Меж тем это — ранняя Бауш. 1975-й — третий год ее работы и всего третья постановка в унылом промышленном Вуппертале, балетную труппу которого она сразу же трансформировала, навербовав танцовщиков из эссенского "Фолькванг-балета" и назвав компанию Танцтеатром. Перемены пришлись по душе не всем: хореографа (совсем в духе нашего времени) анонимы запугивали зловещими телефонными звонками, на спектаклях зрители свистели и выбегали из зала, громко хлопнув дверью,— публика желала красиво отдохнуть и культурно развлечься, а не подвергаться моральным испытаниям, заглядывая в глубины собственной души. Преследуемая широкими массами Пина Бауш целыми днями пропадала с артистами в студии, а контракт с театром подписывала не более чем на год (так она будет поступать до конца жизни, уже став главной достопримечательностью Вупперталя, иконой немецкого танцтеатра и всемирно признанным хореографом).
Гениальная "Весна священная" (собственно, показанная 3 декабря 1975 года программа балетов Стравинского под названием "Весенняя жертва" содержала три постановки Пины Бауш, но две другие пропали в тени заключительной "Весны") не избежала общей участи: ею тоже были шокированы и тоже возмущены. Этот первый крупный (и, как выяснилось, последний) сугубо танцевальный спектакль Пины Бауш — без пения, пантомимных сценок, актерских импровизаций и прочих формальных признаков танцтеатра — был пронизан хореографической волей автора, проявленной столь исчерпывающе, что в дальнейшем чисто танцевальном самовыражении хореограф, вероятно, уже не видела смысла.
В этой работе воплотилось все, что 35-летняя интеллектуалка "пропустила сквозь сердце" (по ее собственному выражению) за свою танцевальную жизнь. Учеба в знаменитой Высшей школе "Фолькванг" у отца немецкого экспрессионизма Курта Йосса; стажировка в Нью-Йорке, в не менее знаменитой Джульярдской школе у английского неоклассика Энтони Тюдора и американских модернистов Хосе Лимона и Альфредо Корвино; бурное нашествие американских постмодернистов, влияние абстракциониста Мерса Каннингема; собственная, весьма успешная танцевальная карьера в американских компаниях; первые хореографические опыты в Германии.
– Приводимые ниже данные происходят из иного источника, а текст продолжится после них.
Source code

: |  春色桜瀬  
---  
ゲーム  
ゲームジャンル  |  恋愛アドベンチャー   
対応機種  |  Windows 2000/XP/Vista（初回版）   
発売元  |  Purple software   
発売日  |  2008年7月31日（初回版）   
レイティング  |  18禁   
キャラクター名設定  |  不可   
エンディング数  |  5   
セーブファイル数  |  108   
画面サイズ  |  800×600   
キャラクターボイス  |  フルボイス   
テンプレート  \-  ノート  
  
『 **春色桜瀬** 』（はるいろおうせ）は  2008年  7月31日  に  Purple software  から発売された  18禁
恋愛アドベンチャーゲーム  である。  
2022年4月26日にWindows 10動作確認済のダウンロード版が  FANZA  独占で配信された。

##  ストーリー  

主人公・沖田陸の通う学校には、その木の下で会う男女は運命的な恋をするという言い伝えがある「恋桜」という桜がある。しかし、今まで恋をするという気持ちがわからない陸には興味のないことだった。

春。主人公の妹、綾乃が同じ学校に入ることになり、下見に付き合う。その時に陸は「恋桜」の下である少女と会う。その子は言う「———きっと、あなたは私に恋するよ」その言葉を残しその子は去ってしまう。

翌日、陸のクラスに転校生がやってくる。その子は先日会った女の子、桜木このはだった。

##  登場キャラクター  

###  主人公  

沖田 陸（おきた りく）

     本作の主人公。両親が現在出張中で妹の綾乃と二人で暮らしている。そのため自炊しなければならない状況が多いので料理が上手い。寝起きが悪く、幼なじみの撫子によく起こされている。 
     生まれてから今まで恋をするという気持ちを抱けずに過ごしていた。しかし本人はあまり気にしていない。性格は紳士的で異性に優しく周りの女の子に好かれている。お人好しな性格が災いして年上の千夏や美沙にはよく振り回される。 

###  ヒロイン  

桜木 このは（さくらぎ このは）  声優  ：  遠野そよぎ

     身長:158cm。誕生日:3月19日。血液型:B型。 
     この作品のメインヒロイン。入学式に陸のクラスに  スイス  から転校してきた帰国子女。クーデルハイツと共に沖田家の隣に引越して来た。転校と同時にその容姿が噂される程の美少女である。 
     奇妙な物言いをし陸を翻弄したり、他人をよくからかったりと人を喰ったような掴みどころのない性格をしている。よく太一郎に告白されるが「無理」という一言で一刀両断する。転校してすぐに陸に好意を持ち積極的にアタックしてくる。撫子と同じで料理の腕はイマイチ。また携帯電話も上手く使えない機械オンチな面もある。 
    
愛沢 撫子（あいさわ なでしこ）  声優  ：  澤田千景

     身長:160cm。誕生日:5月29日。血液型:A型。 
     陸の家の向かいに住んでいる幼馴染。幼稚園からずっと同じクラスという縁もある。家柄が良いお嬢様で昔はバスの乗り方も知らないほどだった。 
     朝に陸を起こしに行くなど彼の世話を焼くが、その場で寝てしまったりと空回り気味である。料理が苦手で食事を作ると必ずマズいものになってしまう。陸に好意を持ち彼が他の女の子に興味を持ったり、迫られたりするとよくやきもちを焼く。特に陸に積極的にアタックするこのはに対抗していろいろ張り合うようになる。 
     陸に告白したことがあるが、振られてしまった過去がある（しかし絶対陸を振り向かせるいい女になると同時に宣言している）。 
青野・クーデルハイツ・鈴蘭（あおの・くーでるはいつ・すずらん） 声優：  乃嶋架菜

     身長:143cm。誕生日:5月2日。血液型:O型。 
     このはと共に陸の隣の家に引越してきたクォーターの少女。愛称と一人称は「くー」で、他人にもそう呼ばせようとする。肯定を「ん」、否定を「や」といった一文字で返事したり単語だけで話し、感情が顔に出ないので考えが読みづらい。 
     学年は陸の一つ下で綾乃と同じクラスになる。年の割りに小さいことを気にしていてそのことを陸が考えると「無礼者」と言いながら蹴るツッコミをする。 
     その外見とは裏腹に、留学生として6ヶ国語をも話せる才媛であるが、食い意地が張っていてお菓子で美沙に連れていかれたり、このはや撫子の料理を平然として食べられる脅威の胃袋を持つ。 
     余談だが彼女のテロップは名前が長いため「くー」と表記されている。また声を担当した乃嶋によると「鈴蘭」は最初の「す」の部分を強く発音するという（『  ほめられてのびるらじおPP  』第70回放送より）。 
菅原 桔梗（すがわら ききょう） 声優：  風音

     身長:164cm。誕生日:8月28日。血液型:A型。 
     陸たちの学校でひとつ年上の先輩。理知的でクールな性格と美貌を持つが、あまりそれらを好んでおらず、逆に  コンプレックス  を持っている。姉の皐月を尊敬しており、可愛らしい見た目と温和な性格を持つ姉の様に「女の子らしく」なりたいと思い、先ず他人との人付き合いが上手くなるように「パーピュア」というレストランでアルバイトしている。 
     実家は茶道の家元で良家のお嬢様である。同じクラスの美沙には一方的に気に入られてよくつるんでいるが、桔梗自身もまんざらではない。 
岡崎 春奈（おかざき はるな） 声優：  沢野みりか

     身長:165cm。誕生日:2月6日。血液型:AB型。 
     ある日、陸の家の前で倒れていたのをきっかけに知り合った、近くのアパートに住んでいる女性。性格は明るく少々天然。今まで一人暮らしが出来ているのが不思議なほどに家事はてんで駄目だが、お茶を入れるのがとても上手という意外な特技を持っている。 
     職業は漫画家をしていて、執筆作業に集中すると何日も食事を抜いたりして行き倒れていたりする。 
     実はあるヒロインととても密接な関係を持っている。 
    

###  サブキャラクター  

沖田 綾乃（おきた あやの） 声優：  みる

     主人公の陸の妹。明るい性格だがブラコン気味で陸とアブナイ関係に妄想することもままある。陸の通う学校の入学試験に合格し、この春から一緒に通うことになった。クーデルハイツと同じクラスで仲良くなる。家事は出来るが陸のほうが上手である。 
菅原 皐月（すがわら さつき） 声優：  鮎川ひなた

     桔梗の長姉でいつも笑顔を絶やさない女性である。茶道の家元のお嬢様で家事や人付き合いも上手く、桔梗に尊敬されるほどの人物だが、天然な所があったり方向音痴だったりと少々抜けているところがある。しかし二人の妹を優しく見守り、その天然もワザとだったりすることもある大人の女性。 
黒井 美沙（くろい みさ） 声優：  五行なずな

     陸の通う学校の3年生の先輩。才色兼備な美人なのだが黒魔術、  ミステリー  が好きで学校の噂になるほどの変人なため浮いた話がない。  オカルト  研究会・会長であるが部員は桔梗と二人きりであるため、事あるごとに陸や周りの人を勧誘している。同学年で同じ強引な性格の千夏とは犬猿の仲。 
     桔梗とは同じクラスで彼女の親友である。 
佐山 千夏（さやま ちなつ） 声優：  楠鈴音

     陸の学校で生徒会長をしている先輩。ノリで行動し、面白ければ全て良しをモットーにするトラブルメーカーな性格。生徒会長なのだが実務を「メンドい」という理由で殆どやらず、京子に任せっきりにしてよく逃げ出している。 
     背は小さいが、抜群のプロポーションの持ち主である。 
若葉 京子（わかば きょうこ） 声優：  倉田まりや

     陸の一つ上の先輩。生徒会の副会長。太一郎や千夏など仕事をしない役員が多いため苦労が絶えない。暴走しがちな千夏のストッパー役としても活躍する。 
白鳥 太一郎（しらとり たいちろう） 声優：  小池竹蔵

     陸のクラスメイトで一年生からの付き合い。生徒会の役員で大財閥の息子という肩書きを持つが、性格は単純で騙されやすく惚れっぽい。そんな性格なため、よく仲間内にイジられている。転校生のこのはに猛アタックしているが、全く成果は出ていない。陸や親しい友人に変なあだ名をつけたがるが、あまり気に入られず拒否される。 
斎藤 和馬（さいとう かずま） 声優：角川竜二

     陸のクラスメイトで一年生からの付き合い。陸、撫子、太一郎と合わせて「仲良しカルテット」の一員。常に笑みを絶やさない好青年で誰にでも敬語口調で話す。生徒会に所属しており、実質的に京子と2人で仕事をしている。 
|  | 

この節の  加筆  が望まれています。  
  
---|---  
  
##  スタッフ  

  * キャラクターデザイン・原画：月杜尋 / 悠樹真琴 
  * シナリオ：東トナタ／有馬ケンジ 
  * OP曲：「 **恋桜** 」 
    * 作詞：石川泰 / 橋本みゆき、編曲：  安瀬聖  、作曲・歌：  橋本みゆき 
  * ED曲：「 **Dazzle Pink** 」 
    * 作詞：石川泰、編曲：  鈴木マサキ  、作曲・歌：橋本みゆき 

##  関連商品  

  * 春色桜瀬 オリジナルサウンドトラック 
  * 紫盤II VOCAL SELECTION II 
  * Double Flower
Наконец, изобретенный ею метод работы с танцовщиками — те самые пресловутые разговоры и бесконечные вопросы, которыми она доводила артистов до изнеможения, превращая трудяг-профессионалов в творцов-соавторов. И в той же, переполненной культурной памятью "Весне" Пина Бауш открыла миру совершенно новый тип танца: танец пластического "бессознательного", вытащивший на подмостки "оговорки" бытового жеста и физические проявления неконтролируемых импульсов подсознания. В языческом балете Стравинского эти импульсы прогремели набатом.
Спустя двадцать с лишним лет после премьеры Пина Бауш вспоминала: "Первое, что я сделала,— это поговорила с ними (танцовщиками.— Weekend) о том, что "Весна" значит для меня. В ней так много разных эмоций, она постоянно меняется. В ней также очень много страха. Я думала, каково это будет танцевать, зная, что ты должен умереть? Что вы будете чувствовать, что я буду чувствовать?"
Предсмертная животная паника, отчаяние тотального одиночества, кошмар принудительного избранничества, беспомощность перед инстинктом, собственным или стадным, боязнь толпы, ужас перед болью и уязвимостью собственного тела — еще никогда танец не выражал все мыслимые человеческие страхи с такой эмоциональной мощью и открытой физиологичностью. И никогда еще эта шокирующая откровенность не была просчитана так рационально и выстроена с таким композиционным и пространственным совершенством.